In addition to a prodigious talent as a singer/songwriter, Sam Payne is also remarkably accessible, and just an all around cool guy. He’s quite possible the most down to earth guy I’ve met in this business. The following interview will show you just what I mean.
RT: How long have you been creating/performing your own music?
SP: I wrote a couple of songs in high school and a couple of songs in college--for girls or friends or girlfriends mostly, and none of them very important (some downright embarrassing). Then, as an adult, my brother gave me a guitar as a gift and I wrote a song on it. The song was called "Sicklesong," and it was based on a Ray Bradbury short story about a farmer who realizes that he's really the grim reaper. In the song there are two guys, working side by side--one planting seeds and one cutting down stalks. I performed the song as part of a fireside talk. A guy in the audience heard the song and asked me if I wanted to be in a band with him (Korky Ollerton. He use to play drums for the band that became Social Distortion). He didn't know that he had just heard the only song in my repertoire. But I shrugged my shoulders, and we were a band. that was in 1997.
RT: What long range goals do you have for you music career?
SP: On a personal level, my musical goals aren't career goals at all. Music has for a long time been the medium through which I figure things out between God and me. That's all. As far as putting the music in front of an audience, the way I've always seen it, you do what God gives you to do. He's given me some to do, and I've been happy about it and felt blessed. But lately I'm feeling pretty keenly God's counsel to be anxiously engaged in a good cause, and not to require that he command in all things. So after a long time of gratefully receiving (and even relishing) handouts from the Lord, I'm starting to push a little myself. And when it comes down to it, I guess I really do have goals. For example, I feel like music is one among many of the things that the Lord has given to man for the building up of the kingdom of God. And I think that music (the many faces of pop music in particular) is being increasingly commandeered by the adversary in ways that are confusing listeners. I'd like to be active in alleviating the trials brought into the world by that trend. The problem is, that sort of crusader spirit too often makes for bad songs. I've been most useful, I think, when I concentrate more on "obtaining the word," by working hard to figure out the craft.

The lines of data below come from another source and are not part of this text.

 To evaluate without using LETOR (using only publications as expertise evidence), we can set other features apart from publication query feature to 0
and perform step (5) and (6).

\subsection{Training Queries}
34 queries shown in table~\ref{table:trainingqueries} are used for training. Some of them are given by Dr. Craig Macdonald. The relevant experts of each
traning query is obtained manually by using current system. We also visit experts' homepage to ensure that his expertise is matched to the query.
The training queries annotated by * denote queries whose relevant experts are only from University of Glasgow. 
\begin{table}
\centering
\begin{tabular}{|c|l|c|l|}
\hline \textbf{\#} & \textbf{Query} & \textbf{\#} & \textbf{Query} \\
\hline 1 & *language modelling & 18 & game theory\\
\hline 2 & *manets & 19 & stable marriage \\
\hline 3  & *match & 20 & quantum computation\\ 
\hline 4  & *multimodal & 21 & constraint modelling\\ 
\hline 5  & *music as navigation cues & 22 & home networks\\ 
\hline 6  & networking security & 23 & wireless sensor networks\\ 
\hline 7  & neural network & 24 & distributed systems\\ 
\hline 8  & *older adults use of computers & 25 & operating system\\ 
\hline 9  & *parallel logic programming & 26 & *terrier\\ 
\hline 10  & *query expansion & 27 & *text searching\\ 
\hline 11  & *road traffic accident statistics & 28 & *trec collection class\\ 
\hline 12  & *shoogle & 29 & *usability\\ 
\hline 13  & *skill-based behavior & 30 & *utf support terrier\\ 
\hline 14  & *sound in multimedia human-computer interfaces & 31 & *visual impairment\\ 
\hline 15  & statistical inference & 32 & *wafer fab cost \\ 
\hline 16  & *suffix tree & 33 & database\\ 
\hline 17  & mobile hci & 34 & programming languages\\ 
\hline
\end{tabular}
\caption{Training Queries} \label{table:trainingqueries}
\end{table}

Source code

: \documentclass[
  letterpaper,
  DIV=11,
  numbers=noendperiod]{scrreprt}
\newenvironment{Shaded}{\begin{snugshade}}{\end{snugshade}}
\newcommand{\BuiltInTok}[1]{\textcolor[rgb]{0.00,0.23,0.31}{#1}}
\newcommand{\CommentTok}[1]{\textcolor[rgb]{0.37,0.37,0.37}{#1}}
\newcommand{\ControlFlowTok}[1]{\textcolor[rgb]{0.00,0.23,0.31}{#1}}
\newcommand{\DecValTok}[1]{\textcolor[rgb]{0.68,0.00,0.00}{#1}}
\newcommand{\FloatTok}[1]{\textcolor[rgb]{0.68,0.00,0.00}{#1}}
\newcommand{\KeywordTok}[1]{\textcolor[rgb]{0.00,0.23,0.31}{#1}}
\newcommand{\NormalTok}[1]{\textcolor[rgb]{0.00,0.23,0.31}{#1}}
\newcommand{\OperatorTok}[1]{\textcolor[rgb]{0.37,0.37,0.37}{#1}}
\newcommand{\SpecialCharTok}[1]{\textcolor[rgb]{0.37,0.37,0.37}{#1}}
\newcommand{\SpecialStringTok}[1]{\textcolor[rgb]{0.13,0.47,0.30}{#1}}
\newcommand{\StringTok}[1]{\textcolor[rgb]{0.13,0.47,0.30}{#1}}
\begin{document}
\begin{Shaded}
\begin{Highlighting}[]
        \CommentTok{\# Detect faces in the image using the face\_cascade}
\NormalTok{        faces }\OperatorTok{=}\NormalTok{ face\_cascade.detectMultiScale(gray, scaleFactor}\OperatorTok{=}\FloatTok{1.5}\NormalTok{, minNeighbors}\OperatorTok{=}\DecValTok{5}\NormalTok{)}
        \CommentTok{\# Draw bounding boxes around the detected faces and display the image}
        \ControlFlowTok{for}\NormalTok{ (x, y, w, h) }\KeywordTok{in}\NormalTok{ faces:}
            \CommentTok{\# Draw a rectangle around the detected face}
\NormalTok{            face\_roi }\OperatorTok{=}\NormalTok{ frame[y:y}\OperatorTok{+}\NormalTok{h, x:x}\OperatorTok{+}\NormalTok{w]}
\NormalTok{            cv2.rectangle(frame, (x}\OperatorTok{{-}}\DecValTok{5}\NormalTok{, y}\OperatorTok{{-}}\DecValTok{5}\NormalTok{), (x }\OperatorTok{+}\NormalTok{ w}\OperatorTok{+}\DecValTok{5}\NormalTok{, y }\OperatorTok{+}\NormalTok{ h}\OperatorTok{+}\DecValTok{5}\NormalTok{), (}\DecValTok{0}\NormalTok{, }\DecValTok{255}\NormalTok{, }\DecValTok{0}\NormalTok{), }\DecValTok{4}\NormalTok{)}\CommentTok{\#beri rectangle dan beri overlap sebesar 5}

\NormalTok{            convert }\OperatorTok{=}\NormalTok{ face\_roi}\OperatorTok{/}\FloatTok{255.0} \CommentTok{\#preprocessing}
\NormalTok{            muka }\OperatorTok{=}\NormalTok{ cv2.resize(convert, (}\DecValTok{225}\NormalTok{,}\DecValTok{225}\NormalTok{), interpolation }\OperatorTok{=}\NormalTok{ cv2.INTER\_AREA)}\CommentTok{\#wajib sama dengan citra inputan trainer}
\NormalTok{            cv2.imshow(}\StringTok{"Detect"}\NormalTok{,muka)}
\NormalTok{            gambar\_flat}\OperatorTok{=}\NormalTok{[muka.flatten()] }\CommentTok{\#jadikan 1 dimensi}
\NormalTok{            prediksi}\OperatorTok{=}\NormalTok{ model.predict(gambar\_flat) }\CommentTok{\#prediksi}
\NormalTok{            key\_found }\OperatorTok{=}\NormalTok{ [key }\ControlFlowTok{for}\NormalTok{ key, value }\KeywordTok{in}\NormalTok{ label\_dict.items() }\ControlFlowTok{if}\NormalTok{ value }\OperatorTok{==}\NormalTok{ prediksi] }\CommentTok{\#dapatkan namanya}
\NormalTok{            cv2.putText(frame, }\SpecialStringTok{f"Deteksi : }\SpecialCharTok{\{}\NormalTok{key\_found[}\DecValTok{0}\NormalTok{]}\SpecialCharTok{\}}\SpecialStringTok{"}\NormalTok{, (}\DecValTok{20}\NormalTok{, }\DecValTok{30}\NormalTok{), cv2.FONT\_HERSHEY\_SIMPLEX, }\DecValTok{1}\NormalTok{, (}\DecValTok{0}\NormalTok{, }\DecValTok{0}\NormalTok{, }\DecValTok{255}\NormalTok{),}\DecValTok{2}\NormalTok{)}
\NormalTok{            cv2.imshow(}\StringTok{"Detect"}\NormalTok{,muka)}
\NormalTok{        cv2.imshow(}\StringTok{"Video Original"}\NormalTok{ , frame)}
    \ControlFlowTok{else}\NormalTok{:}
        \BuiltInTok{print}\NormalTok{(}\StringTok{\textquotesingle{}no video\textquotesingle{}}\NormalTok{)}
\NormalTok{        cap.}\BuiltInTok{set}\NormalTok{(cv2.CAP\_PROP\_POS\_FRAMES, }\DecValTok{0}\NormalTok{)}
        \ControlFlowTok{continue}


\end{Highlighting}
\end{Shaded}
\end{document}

RT: I've seen you perform live on several occasions. For me, live performance is a kind of "litmus test" for musicians. If you can do it live, you can really do it. Man, you can really get a crowd rocking! Do you prefer working live, or would you rather stick to the studio? What do you see as the differences between performing live and recording in the studio?
SP: It's important to me to be competent in both environments--fluent in both languages. In some ways they're the same--in both environments, you're thinking about the audience and about the craft. But in the studio it's like you're bringing whatever mastery of the craft you have to the process of planning a gathering between you and an audience. The gathering that you've planned gets carried out when they hear the recordings, but of course most of the time you're not there. They can (and often do) tell you about what happened to them while they were there, and you're happy about it-- glad they enjoyed themselves. But it's nicer to come to the gathering yourself. That's what happens onstage.
I love performing live, and there's a lot of magic that happens in the studio as well. I'm very pleased with a lot of the work we've done on both fronts. The challenge is to carry to the stage the precision and sonic sensibility of the recordings, and to carry to the studio the spontaneity and connectedness of the stage shows. Working in the studio is like designing a race car--there's a lot to get right, but you can think about it one thing at a time. Working on stage is more like driving it--there's still a lot to get right, but it's all happening at once; a thousand different factors to analyze and respond to in real time as each moment passes. Being on stage is also ephemeral--it happens, and then it's gone. I've had the great pleasure of working with terrific players, engineers, and producers in both arenas, and I love both environments for different reasons.
RT: Your Dad (Marvin Payne) has been doing music for several years, in addition to being a top notch actor. What kind of influence do you think he's been on your musical career?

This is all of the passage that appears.